Another issue is the difficulty in finding a vendor. Specialists realized that B2B projects don’t need vendors. If you have a B2B company and want to sign a contract with a large bank, you are not likely to achieve that since banks rarely consider external proposals (unless you aren’t personally acquainted with the bank’s representatives). So how does one make a contract? You would need a SalesHub made up of people capable of setting up an information brokerage and serve as an intermediary between the project and a bank or financial company, explains Mr. Blagirev.
KYC on a blockchain
The KYC identity procedure is a part of the compliance procedures that banks are obligated to perform by law.
In a banking system, the risk carrier is a private individual who can be a client at several banks at the same time. And if they were to commit fraud at one bank, other banks would remain unaware of the danger. The banking community doesn’t currently have a way to exchange lists of self-compromized parties and individuals. This issue could be solved using blockchain technology to create a shared protection system
The client identification procedure is vital to any bank. A good example of how it works and why it’s necessary is the UK service CoinBank. After signing up for the mobile app, clients are gradually asked to provide more and more of their personal information. This, in turn, unlocks new actions and features for them to use. That is how the financial world works: the more you share about yourself, the more freedom of activity you are given. If you don’t tell anything, you can’t do anything either.
Otkritie’s KYC goals
All banks use the same client interaction procedures, but they don’t share their results with each other. Developers have decided to build an identification pool using blockchain. As Alexei Blagirev explains, various events occur on a constant basis that affect the client base. One such event is a death of a customer. If a bank finds out that a client has passed away, they can inform their counterparts and prevent scammers from being able to steal their identity.

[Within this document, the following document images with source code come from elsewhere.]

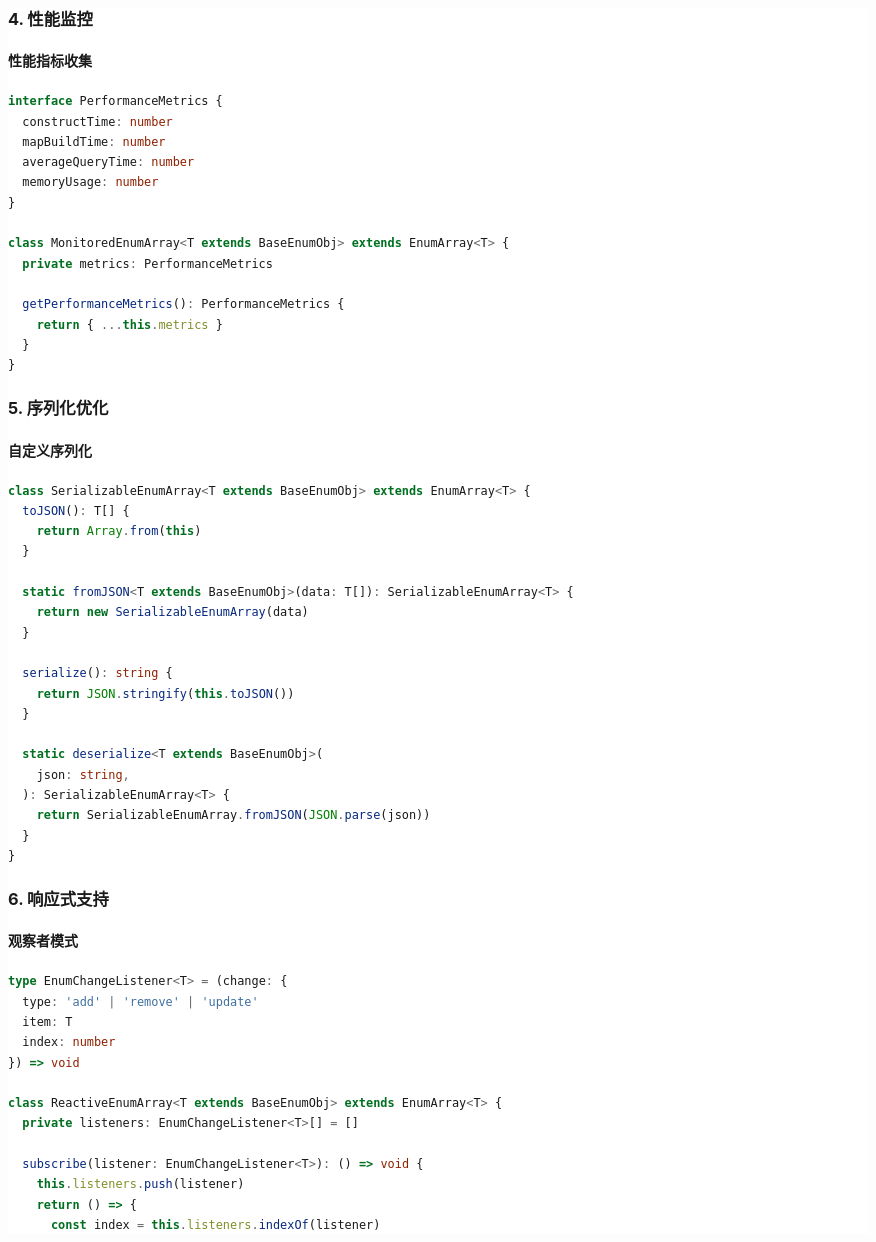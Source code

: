 ### 4. 性能监控

#### 性能指标收集

```typescript
interface PerformanceMetrics {
  constructTime: number
  mapBuildTime: number
  averageQueryTime: number
  memoryUsage: number
}

class MonitoredEnumArray<T extends BaseEnumObj> extends EnumArray<T> {
  private metrics: PerformanceMetrics

  getPerformanceMetrics(): PerformanceMetrics {
    return { ...this.metrics }
  }
}
```

### 5. 序列化优化

#### 自定义序列化

```typescript
class SerializableEnumArray<T extends BaseEnumObj> extends EnumArray<T> {
  toJSON(): T[] {
    return Array.from(this)
  }

  static fromJSON<T extends BaseEnumObj>(data: T[]): SerializableEnumArray<T> {
    return new SerializableEnumArray(data)
  }

  serialize(): string {
    return JSON.stringify(this.toJSON())
  }

  static deserialize<T extends BaseEnumObj>(
    json: string,
  ): SerializableEnumArray<T> {
    return SerializableEnumArray.fromJSON(JSON.parse(json))
  }
}
```

### 6. 响应式支持

#### 观察者模式

```typescript
type EnumChangeListener<T> = (change: {
  type: 'add' | 'remove' | 'update'
  item: T
  index: number
}) => void

class ReactiveEnumArray<T extends BaseEnumObj> extends EnumArray<T> {
  private listeners: EnumChangeListener<T>[] = []

  subscribe(listener: EnumChangeListener<T>): () => void {
    this.listeners.push(listener)
    return () => {
      const index = this.listeners.indexOf(listener)
```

“If they key players in the banking industry start to register such events with each other, then they would be able to keep a much more comprehensive history of a client than any government resources could ever provide” – says Alexei Blagirev.
Putting clients together
Banks have distributed ledgers that contain the various attributes related to an individual. Different banks’ ledgers can be compared and combined. If one bank knows 6 of the client’s attributes and the other bank has 12, they can cross-reference that data and check if that is the same person. Client data is often unevenly distributed: one bank has full info on a client, including their place of residence, contacts, relatives, etc., while another only has their name. The attribute comparison procedure allows organizations to expand their knowledge of a client. This system could also prevent and identify mistakes in the client’s information and can even put together two client profiles that contain typos.